Published:
Warning: This blog entry was written two or more years ago. Therefore, it may contain broken links, out-dated or misleading content, or information that is just plain wrong. Please read on with caution.
If I've said it once I've said it a hundred times, only get the data you need from the database. Yet time and again I come across applications that load more data than is needed to accomplish a task, or go about parsing it in the most inefficient way possible.
This particular example is one I come across a lot.
Example: Group Membership
Lets take a common design problem. You have a table of users, a table of groups and you need to create a many-to-many relationship between the two. The database design is fairly simple.
Users | |
---|---|
PK | userId |
username |
Groups | |
---|---|
PK | groupId |
groupname |
GroupMembership | |
---|---|
PK | userId |
PK | groupId |
Now in you application you wish to create an interface listing all possible groups that a user could be a member of, and flag those groups which the user actually is a member of. Lets say this is a form with a list of groups and checkboxes.
The Wrong Way
The way I normally see this solved is by using two queries, one to get all possible groups and another to get all groups the given user is a member of. Then the application loops over all the possible groups, and for each possible group iteration it does a nested loop over all member groups to look for matching groupId's like this.

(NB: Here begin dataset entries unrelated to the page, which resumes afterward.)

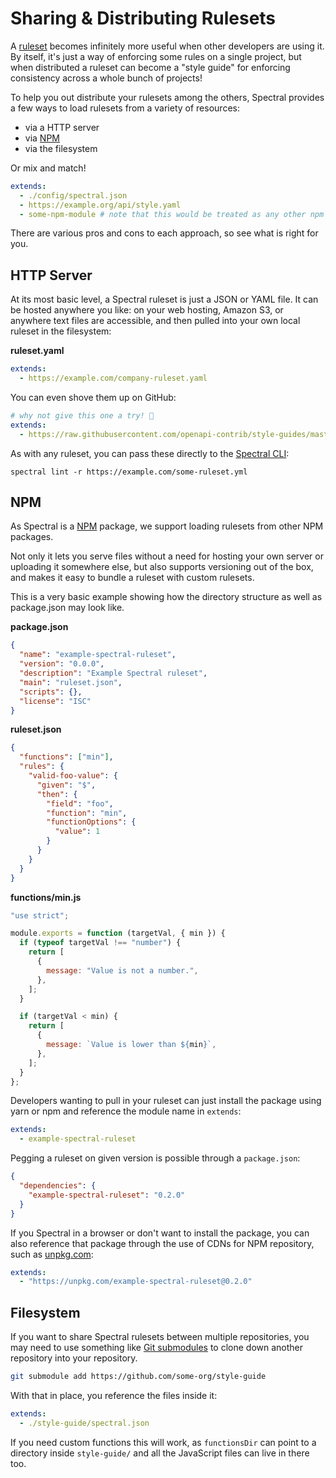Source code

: # Sharing & Distributing Rulesets

A [ruleset](../getting-started/3-rulesets.md) becomes infinitely more useful when other developers are using it. By itself, it's just a way of enforcing some rules on a single project, but when distributed a ruleset can become a "style guide" for enforcing consistency across a whole bunch of projects!

To help you out distribute your rulesets among the others, Spectral provides a few ways to load rulesets from a variety of resources:

- via a HTTP server
- via [NPM](#npm)
- via the filesystem

Or mix and match!

```yaml
extends:
  - ./config/spectral.json
  - https://example.org/api/style.yaml
  - some-npm-module # note that this would be treated as any other npm package, therefore it has to live under node_modules, and have a valid package.json.
```

There are various pros and cons to each approach, so see what is right for you.

## HTTP Server

At its most basic level, a Spectral ruleset is just a JSON or YAML file. It can be hosted anywhere you like: on your web hosting, Amazon S3, or anywhere text files are accessible, and then pulled into your own local ruleset in the filesystem:

**ruleset.yaml**

```yaml
extends:
  - https://example.com/company-ruleset.yaml
```

You can even shove them up on GitHub:

```yaml
# why not give this one a try! 🥳
extends:
  - https://raw.githubusercontent.com/openapi-contrib/style-guides/master/apisyouwonthate.yml
```

As with any ruleset, you can pass these directly to the [Spectral CLI](./2-cli.md):

```shell
spectral lint -r https://example.com/some-ruleset.yml
```

## NPM

As Spectral is a [NPM](https://www.npmjs.com/) package, we support loading rulesets from other NPM packages.

Not only it lets you serve files without a need for hosting your own server or uploading it somewhere else, but also supports versioning out of the box, and makes it easy to bundle a ruleset with custom rulesets.

This is a very basic example showing how the directory structure as well as package.json may look like.

**package.json**

```json
{
  "name": "example-spectral-ruleset",
  "version": "0.0.0",
  "description": "Example Spectral ruleset",
  "main": "ruleset.json",
  "scripts": {},
  "license": "ISC"
}
```

**ruleset.json**

```json
{
  "functions": ["min"],
  "rules": {
    "valid-foo-value": {
      "given": "$",
      "then": {
        "field": "foo",
        "function": "min",
        "functionOptions": {
          "value": 1
        }
      }
    }
  }
}
```

**functions/min.js**

```js
"use strict";

module.exports = function (targetVal, { min }) {
  if (typeof targetVal !== "number") {
    return [
      {
        message: "Value is not a number.",
      },
    ];
  }

  if (targetVal < min) {
    return [
      {
        message: `Value is lower than ${min}`,
      },
    ];
  }
};
```

Developers wanting to pull in your ruleset can just install the package using yarn or npm and reference the module name in `extends`:

```yaml
extends:
  - example-spectral-ruleset
```

Pegging a ruleset on given version is possible through a `package.json`:

```json
{
  "dependencies": {
    "example-spectral-ruleset": "0.2.0"
  }
}
```

If you Spectral in a browser or don't want to install the package, you can also reference that package through the use of CDNs for NPM repository, such as [unpkg.com](https://unpkg.com/):

```yaml
extends:
  - "https://unpkg.com/example-spectral-ruleset@0.2.0"
```

## Filesystem

If you want to share Spectral rulesets between multiple repositories, you may need to use something like [Git submodules](https://git-scm.com/book/en/v2/Git-Tools-Submodules) to clone down another repository into your repository.

```bash
git submodule add https://github.com/some-org/style-guide
```

With that in place, you reference the files inside it:

```yaml
extends:
  - ./style-guide/spectral.json
```

If you need custom functions this will work, as `functionsDir` can point to a directory inside `style-guide/` and all the JavaScript files can live in there too.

Aside: This is written in cfml, but I've seen the pattern in just about every language I've come across.
Get All Possible Groups
SELECT
g1.groupId
, g1.groupName
FROM
Groups AS g1
Get All Groups This User Is A Member Of
SELECT
m1.groupId
FROM
GroupMembership AS m1
WHERE
userId = 1
Generate The Form Fields
<!--- Loop over all possible groups --->
<cfloop query="allGroups">
<cfset isMember = false>
<!--- Loop over all groups the user is a member of --->
<cfloop query="usersGroups">
<!--- Check the box if user is a member of this group --->
<cfif allGroups.groupId EQ usersGroups.groupId>
<cfset isMember = true>
<cfbreak>
</cfif>
</cfloop>
<label>#allGroups.groupName#</label>
<input
type="checkbox"
name="memberGroupId"
value="#allGroups.groupId#"
<cfif isMember>checked="checked"</cfif>><br/>
</cfloop>
So Whats Wrong With This?
Well on the face of it not too much. It generates the output we want and marks the correct checkbox's. It even passes my rule of only getting enough data to perform the action.
All in all its not that bad. In fact a few years ago I frequently used this pattern myself (before I knew better).
The problem with this solution has two parts. Firstly this solution requires two separate calls to the database to get related data in order to generate one list. Secondly but more importantly it requires nested loops.
Why Is This Bad
Continuing the users and group example. Say you have 50 possible groups, and a given user is a member of 10 of those groups. In order to generate the above output you could do as many as 500 comparisons between the two result sets. This is mitigated somewhat by having a break in the inner loop but even so as either group grows in size the total number of loop iterations multiplies.
The Right Way
The right way to solve this problem is actually very simple to implement and even requires less coding. What we need to do is generate a single result set with the {groupId,groupName} columns as before but with an additional third flag column showing if the given user is a member or not.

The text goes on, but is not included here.